_Task directions_. Each record that follows must be given again without alteration.

_Provided records_.
——
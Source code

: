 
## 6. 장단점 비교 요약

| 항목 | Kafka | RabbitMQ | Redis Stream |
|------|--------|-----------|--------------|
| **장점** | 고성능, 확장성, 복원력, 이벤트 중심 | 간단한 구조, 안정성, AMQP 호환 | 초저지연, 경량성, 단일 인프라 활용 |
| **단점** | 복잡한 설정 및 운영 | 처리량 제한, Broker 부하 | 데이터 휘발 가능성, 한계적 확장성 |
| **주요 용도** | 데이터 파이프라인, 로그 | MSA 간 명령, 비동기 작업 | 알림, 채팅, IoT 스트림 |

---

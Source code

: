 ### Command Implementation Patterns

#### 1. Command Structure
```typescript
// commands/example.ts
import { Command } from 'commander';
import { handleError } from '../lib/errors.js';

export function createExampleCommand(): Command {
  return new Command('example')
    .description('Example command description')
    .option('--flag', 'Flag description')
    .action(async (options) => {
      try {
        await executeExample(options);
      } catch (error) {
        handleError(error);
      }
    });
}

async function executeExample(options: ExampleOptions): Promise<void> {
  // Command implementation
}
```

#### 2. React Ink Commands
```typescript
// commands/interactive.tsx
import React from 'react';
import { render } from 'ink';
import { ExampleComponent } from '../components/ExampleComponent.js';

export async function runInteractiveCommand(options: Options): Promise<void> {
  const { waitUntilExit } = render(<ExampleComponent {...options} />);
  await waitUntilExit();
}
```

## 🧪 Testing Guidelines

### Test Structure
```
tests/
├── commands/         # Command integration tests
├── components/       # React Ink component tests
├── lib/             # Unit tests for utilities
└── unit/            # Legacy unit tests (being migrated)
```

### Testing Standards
——
_Written answer_.
Source code

: 
## 6. 장단점 비교 요약

| 항목 | Kafka | RabbitMQ | Redis Stream |
|------|--------|-----------|--------------|
| **장점** | 고성능, 확장성, 복원력, 이벤트 중심 | 간단한 구조, 안정성, AMQP 호환 | 초저지연, 경량성, 단일 인프라 활용 |
| **단점** | 복잡한 설정 및 운영 | 처리량 제한, Broker 부하 | 데이터 휘발 가능성, 한계적 확장성 |
| **주요 용도** | 데이터 파이프라인, 로그 | MSA 간 명령, 비동기 작업 | 알림, 채팅, IoT 스트림 |

---

Source code

: ### Command Implementation Patterns

#### 1. Command Structure
```typescript
// commands/example.ts
import { Command } from 'commander';
import { handleError } from '../lib/errors.js';

export function createExampleCommand(): Command {
  return new Command('example')
    .description('Example command description')
    .option('--flag', 'Flag description')
    .action(async (options) => {
      try {
        await executeExample(options);
      } catch (error) {
        handleError(error);
      }
    });
}

async function executeExample(options: ExampleOptions): Promise<void> {
  // Command implementation
}
```

#### 2. React Ink Commands
```typescript
// commands/interactive.tsx
import React from 'react';
import { render } from 'ink';
import { ExampleComponent } from '../components/ExampleComponent.js';

export async function runInteractiveCommand(options: Options): Promise<void> {
  const { waitUntilExit } = render(<ExampleComponent {...options} />);
  await waitUntilExit();
}
```

## 🧪 Testing Guidelines

### Test Structure
```
tests/
├── commands/         # Command integration tests
├── components/       # React Ink component tests
├── lib/             # Unit tests for utilities
└── unit/            # Legacy unit tests (being migrated)
```

### Testing Standards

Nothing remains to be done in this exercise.